Restaurant, or a cafe with carefully elaborated menu, dishes that are thought through, when everything works perfectly together, and plates represent a symphony of tastes, the way that after eating it you have no words but “Amazing! Wonderful! Wow!” – or no words at all.
Dishes that make you cry out of their perfection.
Sauces that are elegant.
Desserts that are so beautiful and flavorful that you might swear that they represent heaven on Earth.
And all that ruined after a nasty, smoky, over roasted, bitter cup of coffee. That represents nothing of what we mentioned above – no balance, no synergy, no perfection, no taste, no pleasure, no complexity. Just some bitter liquid that a guest is destined to drink, because he asked for coffee, and coffee is THIS.
I am wondering why chefs are not tasting the coffee they are serving. I am not talking about traditional restaurants that have nothing interesting in terms of culinary – but those restaurants who are really providing an experience – why do they neglect the coffee they are serving?
It will be the last taste your guest will savour, he’ll leave your place with the aftertaste of the coffee you gave to him.
So doesn’t it worth to serve something tasty?

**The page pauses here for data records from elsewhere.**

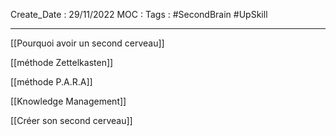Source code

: Create_Date : 29/11/2022
MOC : 
Tags : #SecondBrain #UpSkill

----------------------------------

[[Pourquoi avoir un second cerveau]]

[[méthode Zettelkasten]]

[[méthode P.A.R.A]]

[[Knowledge Management]]

[[Créer son second cerveau]]

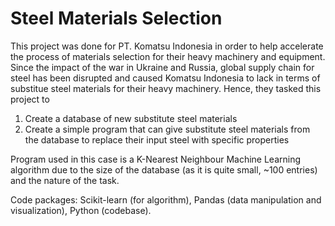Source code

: # Steel Materials Selection

This project was done for PT. Komatsu Indonesia in order to help accelerate the process of materials selection for their heavy machinery and equipment. Since the impact of the war in Ukraine and Russia, global supply chain for steel has been disrupted and caused Komatsu Indonesia to lack in terms of substitue steel materials for their heavy machinery. Hence, they tasked this project to
  
  1. Create a database of new substitute steel materials 
  2. Create a simple program that can give substitute steel materials from the database to replace their input steel with specific properties

Program used in this case is a K-Nearest Neighbour Machine Learning algorithm due to the size of the database (as it is quite small, ~100 entries) and the nature of the task.

Code packages: Scikit-learn (for algorithm), Pandas (data manipulation and visualization), Python (codebase).
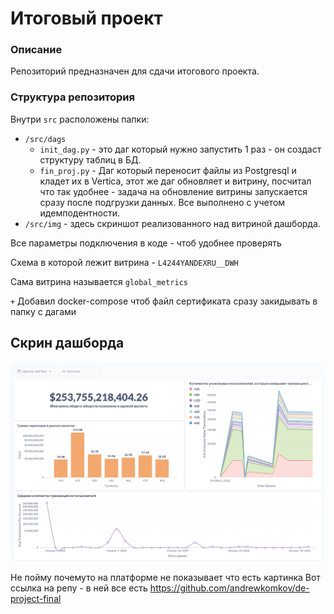 # Итоговый проект

### Описание
Репозиторий предназначен для сдачи итогового проекта.

### Структура репозитория

Внутри `src` расположены папки:

- `/src/dags`
	* `init_dag.py` - это даг который нужно запустить 1 раз - он создаст структуру таблиц в БД.
	* `fin_proj.py` - Даг который переносит файлы из Postgresql и кладет их в Vertica, этот же даг обновляет и витрину, посчитал что так удобнее - задача на обновление витрины запускается сразу после подгрузки данных. Все выполнено с учетом идемподентности.
- `/src/img` - здесь скриншот реализованного над витриной дашборда.


Все параметры подключения в коде - чтоб удобнее проверять

Схема в которой лежит витрина - `L4244YANDEXRU__DWH`

Сама витрина называется `global_metrics`

`+` Добавил docker-compose чтоб файл сертификата сразу закидывать в папку с дагами

## Скрин дашборда

![Screenshot](src/img/DashBoard.png)

Не пойму почемуто на платформе не показывает что есть картинка
Вот ссылка на репу - в ней все есть
https://github.com/andrewkomkov/de-project-final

Doesn’t it worth to serve something that follows your philosophy – be well elaborated, prepared according to some strict recipe, for you to know where the product is coming from, for you to worry about it freshness.
I am wondering – we have the recipes so strict for the cakes and cookies – but nobody asks what’s the recipe of the coffee. There are no standards. There is no such thing.

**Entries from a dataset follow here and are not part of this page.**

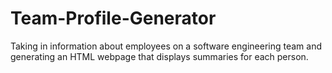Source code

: # Team-Profile-Generator
Taking in information about employees on a software engineering team and generating an HTML webpage that displays summaries for each person.
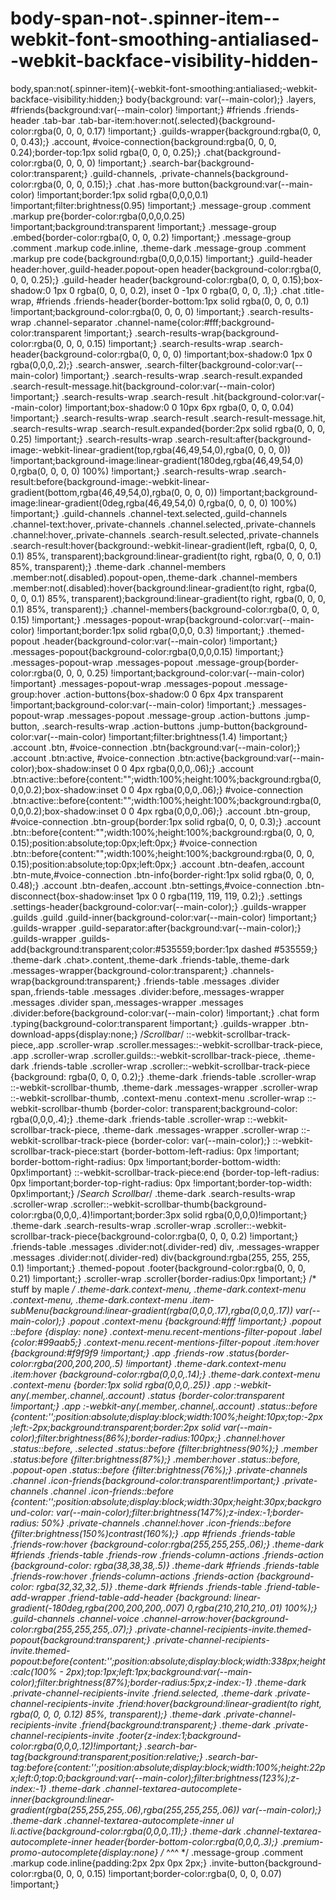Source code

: # body-span-not-.spinner-item--webkit-font-smoothing-antialiased--webkit-backface-visibility-hidden-
body,span:not(.spinner-item){-webkit-font-smoothing:antialiased;-webkit-backface-visibility:hidden;}  body{background: var(--main-color);}  .layers, #friends{background:var(--main-color) !important;}   #friends .friends-header .tab-bar .tab-bar-item:hover:not(.selected){background-color:rgba(0, 0, 0, 0.17) !important;}  .guilds-wrapper{background:rgba(0, 0, 0, 0.43);}  .account, #voice-connection{background:rgba(0, 0, 0, 0.24);border-top:1px solid rgba(0, 0, 0, 0.25);}  .chat{background-color:rgba(0, 0, 0, 0) !important;}  .search-bar{background-color:transparent;}  .guild-channels, .private-channels{background-color:rgba(0, 0, 0, 0.15);}  .chat .has-more button{background:var(--main-color) !important;border:1px solid rgba(0,0,0,0.1) !important;filter:brightness(0.95) !important;}  .message-group .comment .markup pre{border-color:rgba(0,0,0,0.25) !important;background:transparent !important;}  .message-group .embed{border-color:rgba(0, 0, 0, 0.2) !important;}  .message-group .comment .markup code.inline, .theme-dark .message-group .comment .markup pre code{background:rgba(0,0,0,0.15) !important;}  .guild-header header:hover,.guild-header.popout-open header{background-color:rgba(0, 0, 0, 0.25);}  .guild-header header{background-color:rgba(0, 0, 0, 0.15);box-shadow:0 1px 0 rgba(0, 0, 0, 0.2), inset 0 -1px 0 rgba(0, 0, 0, .1);}  .chat .title-wrap, #friends .friends-header{border-bottom:1px solid rgba(0, 0, 0, 0.1) !important;background-color:rgba(0, 0, 0, 0) !important;}  .search-results-wrap .channel-separator .channel-name{color:#fff;background-color:transparent !important;}  .search-results-wrap{background-color:rgba(0, 0, 0, 0.15) !important;}  .search-results-wrap .search-header{background-color:rgba(0, 0, 0, 0) !important;box-shadow:0 1px 0 rgba(0,0,0,.2);}  .search-answer, .search-filter{background-color:var(--main-color) !important;}  .search-results-wrap .search-result.expanded .search-result-message.hit{background-color:var(--main-color) !important;}  .search-results-wrap .search-result .hit{background-color:var(--main-color) !important;box-shadow:0 0 10px 6px rgba(0, 0, 0, 0.04) !important;}  .search-results-wrap .search-result .search-result-message.hit, .search-results-wrap .search-result.expanded{border:2px solid rgba(0, 0, 0, 0.25) !important;}  .search-results-wrap .search-result:after{background-image:-webkit-linear-gradient(top,rgba(46,49,54,0),rgba(0, 0, 0, 0)) !important;background-image:linear-gradient(180deg,rgba(46,49,54,0) 0,rgba(0, 0, 0, 0) 100%) !important;}  .search-results-wrap .search-result:before{background-image:-webkit-linear-gradient(bottom,rgba(46,49,54,0),rgba(0, 0, 0, 0)) !important;background-image:linear-gradient(0deg,rgba(46,49,54,0) 0,rgba(0, 0, 0, 0) 100%) !important;}  .guild-channels .channel-text.selected,.guild-channels .channel-text:hover,.private-channels .channel.selected,.private-channels .channel:hover,.private-channels .search-result.selected,.private-channels .search-result:hover{background:-webkit-linear-gradient(left, rgba(0, 0, 0, 0.1) 85%, transparent);background:linear-gradient(to right, rgba(0, 0, 0, 0.1) 85%, transparent);}  .theme-dark .channel-members .member:not(.disabled).popout-open,.theme-dark .channel-members .member:not(.disabled):hover{background:linear-gradient(to right, rgba(0, 0, 0, 0.1) 85%, transparent);background:linear-gradient(to right, rgba(0, 0, 0, 0.1) 85%, transparent);}  .channel-members{background-color:rgba(0, 0, 0, 0.15) !important;}  .messages-popout-wrap{background-color:var(--main-color) !important;border:1px solid rgba(0,0,0, 0.3) !important;}  .themed-popout .header{background-color:var(--main-color) !important;}  .messages-popout{background-color:rgba(0,0,0,0.15) !important;}  .messages-popout-wrap .messages-popout .message-group{border-color:rgba(0, 0, 0, 0.25) !important;background-color:var(--main-color) !important}  .messages-popout-wrap .messages-popout .message-group:hover .action-buttons{box-shadow:0 0 6px 4px transparent !important;background-color:var(--main-color) !important;}  .messages-popout-wrap .messages-popout .message-group .action-buttons .jump-button, .search-results-wrap .action-buttons .jump-button{background-color:var(--main-color) !important;filter:brightness(1.4) !important;}  .account .btn, #voice-connection .btn{background:var(--main-color);}  .account .btn:active, #voice-connection .btn:active{background:var(--main-color);box-shadow:inset 0 0 4px rgba(0,0,0,.06);}  .account .btn:active::before{content:"";width:100%;height:100%;background:rgba(0,0,0,0.2);box-shadow:inset 0 0 4px rgba(0,0,0,.06);}  #voice-connection .btn:active::before{content:"";width:100%;height:100%;background:rgba(0,0,0,0.2);box-shadow:inset 0 0 4px rgba(0,0,0,.06);}  .account .btn-group, #voice-connection .btn-group{border:1px solid rgba(0, 0, 0, 0.3);}  .account .btn::before{content:"";width:100%;height:100%;background:rgba(0, 0, 0, 0.15);position:absolute;top:0px;left:0px;}  #voice-connection .btn::before{content:"";width:100%;height:100%;background:rgba(0, 0, 0, 0.15);position:absolute;top:0px;left:0px;}  .account .btn-deafen,.account .btn-mute,#voice-connection .btn-info{border-right:1px solid rgba(0, 0, 0, 0.48);}  .account .btn-deafen,.account .btn-settings,#voice-connection .btn-disconnect{box-shadow:inset 1px 0 0 rgba(119, 119, 119, 0.2);}  .settings .settings-header{background-color:var(--main-color);}  .guilds-wrapper .guilds .guild .guild-inner{background-color:var(--main-color) !important;}  .guilds-wrapper .guild-separator:after{background:var(--main-color);}  .guilds-wrapper .guilds-add{background:transparent;color:#535559;border:1px dashed #535559;}  .theme-dark .chat>.content,.theme-dark .friends-table,.theme-dark .messages-wrapper{background-color:transparent;}  .channels-wrap{background:transparent;}  .friends-table .messages .divider span,.friends-table .messages .divider:before,.messages-wrapper .messages .divider span,.messages-wrapper .messages .divider:before{background-color:var(--main-color) !important;}  .chat form .typing{background-color:transparent !important;}  .guilds-wrapper .btn-download-apps{display:none;}  /*Scrollbar*/ ::-webkit-scrollbar-track-piece,.app .scroller-wrap .scroller.messages::-webkit-scrollbar-track-piece, .app .scroller-wrap .scroller.guilds::-webkit-scrollbar-track-piece, .theme-dark .friends-table .scroller-wrap .scroller::-webkit-scrollbar-track-piece {background: rgba(0, 0, 0, 0.2);}  .theme-dark .friends-table .scroller-wrap ::-webkit-scrollbar-thumb, .theme-dark .messages-wrapper .scroller-wrap ::-webkit-scrollbar-thumb, .context-menu .context-menu .scroller-wrap ::-webkit-scrollbar-thumb {border-color: transparent;background-color: rgba(0,0,0,.4);}  .theme-dark .friends-table .scroller-wrap ::-webkit-scrollbar-track-piece, .theme-dark .messages-wrapper .scroller-wrap ::-webkit-scrollbar-track-piece {border-color: var(--main-color);}  ::-webkit-scrollbar-track-piece:start {border-bottom-left-radius: 0px !important; border-bottom-right-radius: 0px !important;border-bottom-width: 0px!important}  ::-webkit-scrollbar-track-piece:end {border-top-left-radius: 0px !important;border-top-right-radius: 0px !important;border-top-width: 0px!important;}  /*Search Scrollbar*/ .theme-dark .search-results-wrap .scroller-wrap .scroller::-webkit-scrollbar-thumb{background-color:rgba(0,0,0,.4)!important;border:3px solid rgba(0,0,0,0)!important;}  .theme-dark .search-results-wrap .scroller-wrap .scroller::-webkit-scrollbar-track-piece{background-color:rgba(0, 0, 0, 0.2) !important;}  .friends-table .messages .divider:not(.divider-red) div, .messages-wrapper .messages .divider:not(.divider-red) div{background:rgba(255, 255, 255, 0.1) !important;}  .themed-popout .footer{background-color:rgba(0, 0, 0, 0.21) !important;}  .scroller-wrap .scroller{border-radius:0px !important;}  /* stuff by maple */  .theme-dark.context-menu, .theme-dark.context-menu .context-menu, .theme-dark.context-menu .item-subMenu{background:linear-gradient(rgba(0,0,0,.17),rgba(0,0,0,.17)) var(--main-color);}  .popout .context-menu {background:#fff !important;}  .popout ::before {display: none}  .context-menu.recent-mentions-filter-popout .label {color:#99aab5;}  .context-menu.recent-mentions-filter-popout .item:hover {background:#f9f9f9 !important;}  .app .friends-row .status{border-color:rgba(200,200,200,.5) !important}  .theme-dark.context-menu .item:hover {background-color:rgba(0,0,0,.14);}  .theme-dark.context-menu .context-menu {border:1px solid rgba(0,0,0,.25)}  .app :-webkit-any(.member,.channel,.account) .status {border-color:transparent !important;}  .app :-webkit-any(.member,.channel,.account) .status::before {content:'';position:absolute;display:block;width:100%;height:10px;top:-2px;left:-2px;background:transparent;border:2px solid var(--main-color);filter:brightness(86%);border-radius:100px;}  .channel:hover .status::before, .selected .status::before {filter:brightness(90%);}  .member .status:before {filter:brightness(87%);}  .member:hover .status::before, .popout-open .status::before {filter:brightness(76%);}  .private-channels .channel .icon-friends{background-color:transparent!important;}  .private-channels .channel .icon-friends::before {content:'';position:absolute;display:block;width:30px;height:30px;background-color: var(--main-color);filter:brightness(147%);z-index:-1;border-radius: 50%}  .private-channels .channel:hover .icon-friends::before {filter:brightness(150%)contrast(160%);}  .app #friends .friends-table .friends-row:hover {background-color:rgba(255,255,255,.06);}  .theme-dark #friends .friends-table .friends-row .friends-column-actions .friends-action {background-color: rgba(38,38,38,.5)}  .theme-dark #friends .friends-table .friends-row:hover .friends-column-actions .friends-action {background-color: rgba(32,32,32,.5)}  .theme-dark #friends .friends-table .friend-table-add-wrapper .friend-table-add-header {background: linear-gradient(-180deg,rgba(200,200,200,.007) 0,rgba(210,210,210,.01) 100%);}  .guild-channels .channel-voice .channel-arrow:hover{background-color:rgba(255,255,255,.07);}  .private-channel-recipients-invite.themed-popout{background:transparent;}  .private-channel-recipients-invite.themed-popout:before{content:'';position:absolute;display:block;width:338px;height:calc(100% - 2px);top:1px;left:1px;background:var(--main-color);filter:brightness(87%);border-radius:5px;z-index:-1}  .theme-dark .private-channel-recipients-invite .friend.selected, .theme-dark .private-channel-recipients-invite .friend:hover{background:linear-gradient(to right, rgba(0, 0, 0, 0.12) 85%, transparent);}  .theme-dark .private-channel-recipients-invite .friend{background:transparent;}  .theme-dark .private-channel-recipients-invite .footer{z-index:1;background-color:rgba(0,0,0,.12)!important;}  .search-bar-tag{background:transparent;position:relative;}  .search-bar-tag:before{content:'';position:absolute;display:block;width:100%;height:22px;left:0;top:0;background:var(--main-color);filter:brightness(123%);z-index:-1}  .theme-dark .channel-textarea-autocomplete-inner{background:linear-gradient(rgba(255,255,255,.06),rgba(255,255,255,.06)) var(--main-color);}  .theme-dark .channel-textarea-autocomplete-inner ul li.active{background-color:rgba(0,0,0,.11);}  .theme-dark .channel-textarea-autocomplete-inner header{border-bottom-color:rgba(0,0,0,.3);}  .premium-promo-autocomplete{display:none} /* ^^^ */ .message-group .comment .markup code.inline{padding:2px 2px 0px 2px;}  .invite-button{background-color:rgba(0, 0, 0, 0.15) !important;border-color:rgba(0, 0, 0, 0.07) !important;}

It is a pretty strange situation, by the way, because what you start to see is that all the products are treated with a certain technology and recipe behind – but we still make espressos “by eye”. And nobody raises a question.

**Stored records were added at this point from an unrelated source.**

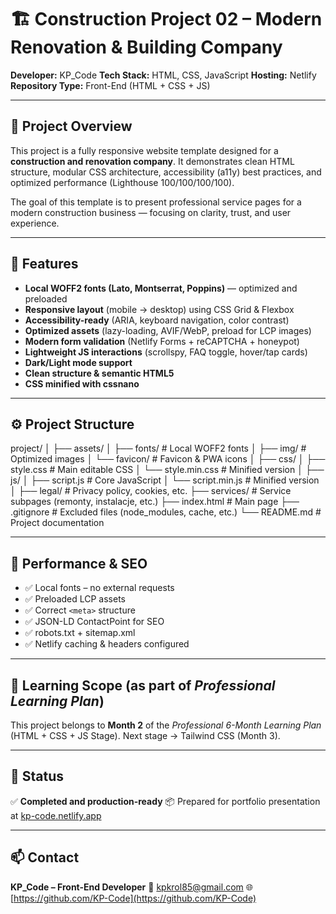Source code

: # 🏗️ Construction Project 02 – Modern Renovation & Building Company

**Developer:** KP_Code
**Tech Stack:** HTML, CSS, JavaScript
**Hosting:** Netlify
**Repository Type:** Front-End (HTML + CSS + JS)

---

## 📌 Project Overview

This project is a fully responsive website template designed for a **construction and renovation company**.
It demonstrates clean HTML structure, modular CSS architecture, accessibility (a11y) best practices, and optimized performance (Lighthouse 100/100/100/100).

The goal of this template is to present professional service pages for a modern construction business — focusing on clarity, trust, and user experience.

---

## 🧩 Features

- **Local WOFF2 fonts (Lato, Montserrat, Poppins)** — optimized and preloaded
- **Responsive layout** (mobile → desktop) using CSS Grid & Flexbox
- **Accessibility-ready** (ARIA, keyboard navigation, color contrast)
- **Optimized assets** (lazy-loading, AVIF/WebP, preload for LCP images)
- **Modern form validation** (Netlify Forms + reCAPTCHA + honeypot)
- **Lightweight JS interactions** (scrollspy, FAQ toggle, hover/tap cards)
- **Dark/Light mode support**
- **Clean structure & semantic HTML5**
- **CSS minified with cssnano**

---

## ⚙️ Project Structure

project/
│
├── assets/
│ ├── fonts/ # Local WOFF2 fonts
│ ├── img/ # Optimized images
│ └── favicon/ # Favicon & PWA icons
│
├── css/
│ ├── style.css # Main editable CSS
│ └── style.min.css # Minified version
│
├── js/
│ ├── script.js # Core JavaScript
│ └── script.min.js # Minified version
│
├── legal/ # Privacy policy, cookies, etc.
├── services/ # Service subpages (remonty, instalacje, etc.)
├── index.html # Main page
├── .gitignore # Excluded files (node_modules, cache, etc.)
└── README.md # Project documentation

---

## 🚀 Performance & SEO

- ✅ Local fonts – no external requests
- ✅ Preloaded LCP assets
- ✅ Correct `<meta>` structure
- ✅ JSON-LD ContactPoint for SEO
- ✅ robots.txt + sitemap.xml
- ✅ Netlify caching & headers configured

---

## 🧠 Learning Scope (as part of _Professional Learning Plan_)

This project belongs to **Month 2** of the _Professional 6-Month Learning Plan_ (HTML + CSS + JS Stage).
Next stage → Tailwind CSS (Month 3).

---

## 🏁 Status

✅ **Completed and production-ready**
📦 Prepared for portfolio presentation at [kp-code.netlify.app](https://kp-code.netlify.app)

---

## 📫 Contact

**KP_Code – Front-End Developer**
📧 kpkrol85@gmail.com
🌐 [https://github.com/KP-Code](https://github.com/KP-Code)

While when making a cake you can make a mistake, you have a margin of error +/- 5-10 grams, or more – and even like that we use scales. In making an espresso the margin of error is +/- 0,2 grams in dry dose (just think about it!). And even though it is so crucial to weight and have the recipe for the espresso, most probably you won’t see scales in the bar. Why?
After all, all of this is already being done for all the other products that are used for cooking. We care about milk and eggs, we choose well who’s gonna deliver our cheese and veggies – so why not coffee?
I am not proposing anything new, by the way. We are already treating all the products in the chain with the deserved respect. Everything but coffee.
We clean our equipment, pans and knives till they are shining – but not the coffee machine.
By the way, it is not cleaning that machine properly every day that contributes to that famous generic “coffee” taste – which is nothing more than coffee oils that are being oxidized and getting rancid.
Yep, so nasty and so common.
Specialty Coffee, if you think about it, it is about knowing your product and knowing how to treat it, at all the levels, as simple as that. Know how to choose it, how to make it, and how to reach the sweet point – and what sweet point means.
It suits perfectly the restaurant industry, it is a perfect solution for those chefs who are looking for providing an experience with the food they are serving.
Coffee can be tasty.
Coffee can be beautifully served.
It can give pleasure, both sensory and estetical.
It can provide a “wow” effect, as any well-prepared dish gives.
It just needs your attention.
And it deserves it.
It is a part of a dining experience, and it has been neglected for far too long.
Don’t you think it is time for a change?
Don’t you think it is time for a change?